MATERIAL TO PROCESS:

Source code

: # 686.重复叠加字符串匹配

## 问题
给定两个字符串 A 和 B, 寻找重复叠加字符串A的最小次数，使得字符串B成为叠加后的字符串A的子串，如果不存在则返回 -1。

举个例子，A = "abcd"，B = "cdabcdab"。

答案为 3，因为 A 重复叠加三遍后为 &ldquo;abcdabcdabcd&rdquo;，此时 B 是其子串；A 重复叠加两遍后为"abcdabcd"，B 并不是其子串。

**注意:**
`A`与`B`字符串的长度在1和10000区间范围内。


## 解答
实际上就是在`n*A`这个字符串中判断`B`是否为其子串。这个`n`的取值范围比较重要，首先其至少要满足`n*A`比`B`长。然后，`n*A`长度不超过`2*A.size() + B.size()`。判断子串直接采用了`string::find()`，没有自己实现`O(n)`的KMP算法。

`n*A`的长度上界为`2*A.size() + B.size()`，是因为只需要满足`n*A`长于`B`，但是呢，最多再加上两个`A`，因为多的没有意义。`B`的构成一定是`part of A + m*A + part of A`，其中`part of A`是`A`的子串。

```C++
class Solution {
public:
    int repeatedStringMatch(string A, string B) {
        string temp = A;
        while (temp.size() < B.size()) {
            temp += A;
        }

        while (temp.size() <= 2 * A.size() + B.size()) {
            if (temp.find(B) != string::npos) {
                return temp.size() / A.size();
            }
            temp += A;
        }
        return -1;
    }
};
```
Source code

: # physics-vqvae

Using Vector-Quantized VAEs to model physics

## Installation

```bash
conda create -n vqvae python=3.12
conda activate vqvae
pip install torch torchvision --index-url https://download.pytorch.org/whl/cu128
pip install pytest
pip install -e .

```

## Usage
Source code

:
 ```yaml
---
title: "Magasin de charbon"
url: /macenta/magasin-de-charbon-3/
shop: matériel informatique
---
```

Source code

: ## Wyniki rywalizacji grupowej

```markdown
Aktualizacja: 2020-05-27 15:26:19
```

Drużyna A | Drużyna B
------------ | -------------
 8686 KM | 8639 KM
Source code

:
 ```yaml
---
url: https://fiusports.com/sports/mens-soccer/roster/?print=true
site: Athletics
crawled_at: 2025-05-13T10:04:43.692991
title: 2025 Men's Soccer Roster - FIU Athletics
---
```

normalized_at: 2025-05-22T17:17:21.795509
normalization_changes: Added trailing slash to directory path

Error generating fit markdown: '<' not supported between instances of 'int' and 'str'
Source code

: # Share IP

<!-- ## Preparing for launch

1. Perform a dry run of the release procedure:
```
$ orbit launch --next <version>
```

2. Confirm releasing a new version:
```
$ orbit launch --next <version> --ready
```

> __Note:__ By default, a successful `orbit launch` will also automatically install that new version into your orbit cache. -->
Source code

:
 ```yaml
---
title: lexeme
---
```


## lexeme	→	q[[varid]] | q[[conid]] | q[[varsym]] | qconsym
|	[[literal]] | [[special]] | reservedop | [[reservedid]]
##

WORK REQUIRED: Nothing may be left out or altered: reproduce the complete listing.

RESPONSE TO THE EXERCISE:
Source code

: # 686.重复叠加字符串匹配

## 问题
给定两个字符串 A 和 B, 寻找重复叠加字符串A的最小次数，使得字符串B成为叠加后的字符串A的子串，如果不存在则返回 -1。

举个例子，A = "abcd"，B = "cdabcdab"。

答案为 3，因为 A 重复叠加三遍后为 &ldquo;abcdabcdabcd&rdquo;，此时 B 是其子串；A 重复叠加两遍后为"abcdabcd"，B 并不是其子串。

**注意:**
`A`与`B`字符串的长度在1和10000区间范围内。


## 解答
实际上就是在`n*A`这个字符串中判断`B`是否为其子串。这个`n`的取值范围比较重要，首先其至少要满足`n*A`比`B`长。然后，`n*A`长度不超过`2*A.size() + B.size()`。判断子串直接采用了`string::find()`，没有自己实现`O(n)`的KMP算法。

`n*A`的长度上界为`2*A.size() + B.size()`，是因为只需要满足`n*A`长于`B`，但是呢，最多再加上两个`A`，因为多的没有意义。`B`的构成一定是`part of A + m*A + part of A`，其中`part of A`是`A`的子串。

```C++
class Solution {
public:
    int repeatedStringMatch(string A, string B) {
        string temp = A;
        while (temp.size() < B.size()) {
            temp += A;
        }

        while (temp.size() <= 2 * A.size() + B.size()) {
            if (temp.find(B) != string::npos) {
                return temp.size() / A.size();
            }
            temp += A;
        }
        return -1;
    }
};
```
Source code

: # physics-vqvae

Using Vector-Quantized VAEs to model physics

## Installation

```bash
conda create -n vqvae python=3.12
conda activate vqvae
pip install torch torchvision --index-url https://download.pytorch.org/whl/cu128
pip install pytest
pip install -e .

```

## Usage
Source code

:
 ```yaml
---
title: "Magasin de charbon"
url: /macenta/magasin-de-charbon-3/
shop: matériel informatique
---
```

Source code

: ## Wyniki rywalizacji grupowej

```markdown
Aktualizacja: 2020-05-27 15:26:19
```

Drużyna A | Drużyna B
------------ | -------------
 8686 KM | 8639 KM
Source code

:
 ```yaml
---
url: https://fiusports.com/sports/mens-soccer/roster/?print=true
site: Athletics
crawled_at: 2025-05-13T10:04:43.692991
title: 2025 Men's Soccer Roster - FIU Athletics
---
```

normalized_at: 2025-05-22T17:17:21.795509
normalization_changes: Added trailing slash to directory path

Error generating fit markdown: '<' not supported between instances of 'int' and 'str'
Source code

: # Share IP

<!-- ## Preparing for launch

1. Perform a dry run of the release procedure:
```
$ orbit launch --next <version>
```

2. Confirm releasing a new version:
```
$ orbit launch --next <version> --ready
```

> __Note:__ By default, a successful `orbit launch` will also automatically install that new version into your orbit cache. -->
Source code

:
 ```yaml
---
title: lexeme
---
```


## lexeme	→	q[[varid]] | q[[conid]] | q[[varsym]] | qconsym
|	[[literal]] | [[special]] | reservedop | [[reservedid]]
##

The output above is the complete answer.